** TASK OBJECTIVE **
The complete set of records below must be repeated precisely as given.

[[ DATA RECORDS open ]]

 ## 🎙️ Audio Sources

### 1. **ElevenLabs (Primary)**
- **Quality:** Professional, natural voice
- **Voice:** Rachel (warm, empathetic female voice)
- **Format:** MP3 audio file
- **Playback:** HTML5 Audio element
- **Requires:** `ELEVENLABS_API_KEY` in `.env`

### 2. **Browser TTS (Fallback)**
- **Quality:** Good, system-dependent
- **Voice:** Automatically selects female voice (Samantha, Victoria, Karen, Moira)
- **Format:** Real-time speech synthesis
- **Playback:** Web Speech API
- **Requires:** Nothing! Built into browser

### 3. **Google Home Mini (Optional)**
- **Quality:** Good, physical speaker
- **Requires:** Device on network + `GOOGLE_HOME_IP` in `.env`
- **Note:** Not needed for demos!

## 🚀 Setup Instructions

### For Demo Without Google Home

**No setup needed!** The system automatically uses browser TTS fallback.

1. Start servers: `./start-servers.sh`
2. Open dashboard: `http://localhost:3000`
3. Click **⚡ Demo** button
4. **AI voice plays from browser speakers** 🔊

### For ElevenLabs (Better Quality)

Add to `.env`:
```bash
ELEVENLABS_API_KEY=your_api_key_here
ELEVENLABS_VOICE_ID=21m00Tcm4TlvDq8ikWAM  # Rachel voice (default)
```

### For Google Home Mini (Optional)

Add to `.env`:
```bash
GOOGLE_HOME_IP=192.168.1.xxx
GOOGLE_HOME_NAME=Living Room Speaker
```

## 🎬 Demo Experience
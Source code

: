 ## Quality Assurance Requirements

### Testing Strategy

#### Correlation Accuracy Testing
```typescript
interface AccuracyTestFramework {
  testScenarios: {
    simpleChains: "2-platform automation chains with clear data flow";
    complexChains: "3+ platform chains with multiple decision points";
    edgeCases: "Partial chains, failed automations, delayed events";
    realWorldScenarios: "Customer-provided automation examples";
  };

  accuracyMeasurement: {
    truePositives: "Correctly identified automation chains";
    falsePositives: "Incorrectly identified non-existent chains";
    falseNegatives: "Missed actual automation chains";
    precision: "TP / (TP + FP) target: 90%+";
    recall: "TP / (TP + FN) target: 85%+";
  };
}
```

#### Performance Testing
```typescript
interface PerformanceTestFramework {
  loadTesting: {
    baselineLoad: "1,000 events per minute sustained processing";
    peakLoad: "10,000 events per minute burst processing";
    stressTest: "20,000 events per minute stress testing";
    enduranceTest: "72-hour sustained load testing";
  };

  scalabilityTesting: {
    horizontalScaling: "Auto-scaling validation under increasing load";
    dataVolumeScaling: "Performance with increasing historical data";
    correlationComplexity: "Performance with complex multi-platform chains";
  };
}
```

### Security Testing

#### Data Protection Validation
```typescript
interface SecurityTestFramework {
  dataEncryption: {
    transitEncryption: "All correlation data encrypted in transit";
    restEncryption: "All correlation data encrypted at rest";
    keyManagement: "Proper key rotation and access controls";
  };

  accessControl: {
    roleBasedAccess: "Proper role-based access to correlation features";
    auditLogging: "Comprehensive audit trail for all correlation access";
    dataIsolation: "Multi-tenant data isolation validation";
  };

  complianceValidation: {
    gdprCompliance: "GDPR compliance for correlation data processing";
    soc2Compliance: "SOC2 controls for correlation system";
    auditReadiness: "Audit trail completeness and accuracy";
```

[[ DATA RECORDS closed ]]

** RESPONSE TO THIS EXERCISE **
 ## 🎙️ Audio Sources

### 1. **ElevenLabs (Primary)**
- **Quality:** Professional, natural voice
- **Voice:** Rachel (warm, empathetic female voice)
- **Format:** MP3 audio file
- **Playback:** HTML5 Audio element
- **Requires:** `ELEVENLABS_API_KEY` in `.env`

### 2. **Browser TTS (Fallback)**
- **Quality:** Good, system-dependent
- **Voice:** Automatically selects female voice (Samantha, Victoria, Karen, Moira)
- **Format:** Real-time speech synthesis
- **Playback:** Web Speech API
- **Requires:** Nothing! Built into browser

### 3. **Google Home Mini (Optional)**
- **Quality:** Good, physical speaker
- **Requires:** Device on network + `GOOGLE_HOME_IP` in `.env`
- **Note:** Not needed for demos!

## 🚀 Setup Instructions

### For Demo Without Google Home

**No setup needed!** The system automatically uses browser TTS fallback.

1. Start servers: `./start-servers.sh`
2. Open dashboard: `http://localhost:3000`
3. Click **⚡ Demo** button
4. **AI voice plays from browser speakers** 🔊

### For ElevenLabs (Better Quality)

Add to `.env`:
```bash
ELEVENLABS_API_KEY=your_api_key_here
ELEVENLABS_VOICE_ID=21m00Tcm4TlvDq8ikWAM  # Rachel voice (default)
```

### For Google Home Mini (Optional)

Add to `.env`:
```bash
GOOGLE_HOME_IP=192.168.1.xxx
GOOGLE_HOME_NAME=Living Room Speaker
```

## 🎬 Demo Experience
Source code

: ## Quality Assurance Requirements

### Testing Strategy

#### Correlation Accuracy Testing
```typescript
interface AccuracyTestFramework {
  testScenarios: {
    simpleChains: "2-platform automation chains with clear data flow";
    complexChains: "3+ platform chains with multiple decision points";
    edgeCases: "Partial chains, failed automations, delayed events";
    realWorldScenarios: "Customer-provided automation examples";
  };

  accuracyMeasurement: {
    truePositives: "Correctly identified automation chains";
    falsePositives: "Incorrectly identified non-existent chains";
    falseNegatives: "Missed actual automation chains";
    precision: "TP / (TP + FP) target: 90%+";
    recall: "TP / (TP + FN) target: 85%+";
  };
}
```

#### Performance Testing
```typescript
interface PerformanceTestFramework {
  loadTesting: {
    baselineLoad: "1,000 events per minute sustained processing";
    peakLoad: "10,000 events per minute burst processing";
    stressTest: "20,000 events per minute stress testing";
    enduranceTest: "72-hour sustained load testing";
  };

  scalabilityTesting: {
    horizontalScaling: "Auto-scaling validation under increasing load";
    dataVolumeScaling: "Performance with increasing historical data";
    correlationComplexity: "Performance with complex multi-platform chains";
  };
}
```

### Security Testing

#### Data Protection Validation
```typescript
interface SecurityTestFramework {
  dataEncryption: {
    transitEncryption: "All correlation data encrypted in transit";
    restEncryption: "All correlation data encrypted at rest";
    keyManagement: "Proper key rotation and access controls";
  };

  accessControl: {
    roleBasedAccess: "Proper role-based access to correlation features";
    auditLogging: "Comprehensive audit trail for all correlation access";
    dataIsolation: "Multi-tenant data isolation validation";
  };

  complianceValidation: {
    gdprCompliance: "GDPR compliance for correlation data processing";
    soc2Compliance: "SOC2 controls for correlation system";
    auditReadiness: "Audit trail completeness and accuracy";
```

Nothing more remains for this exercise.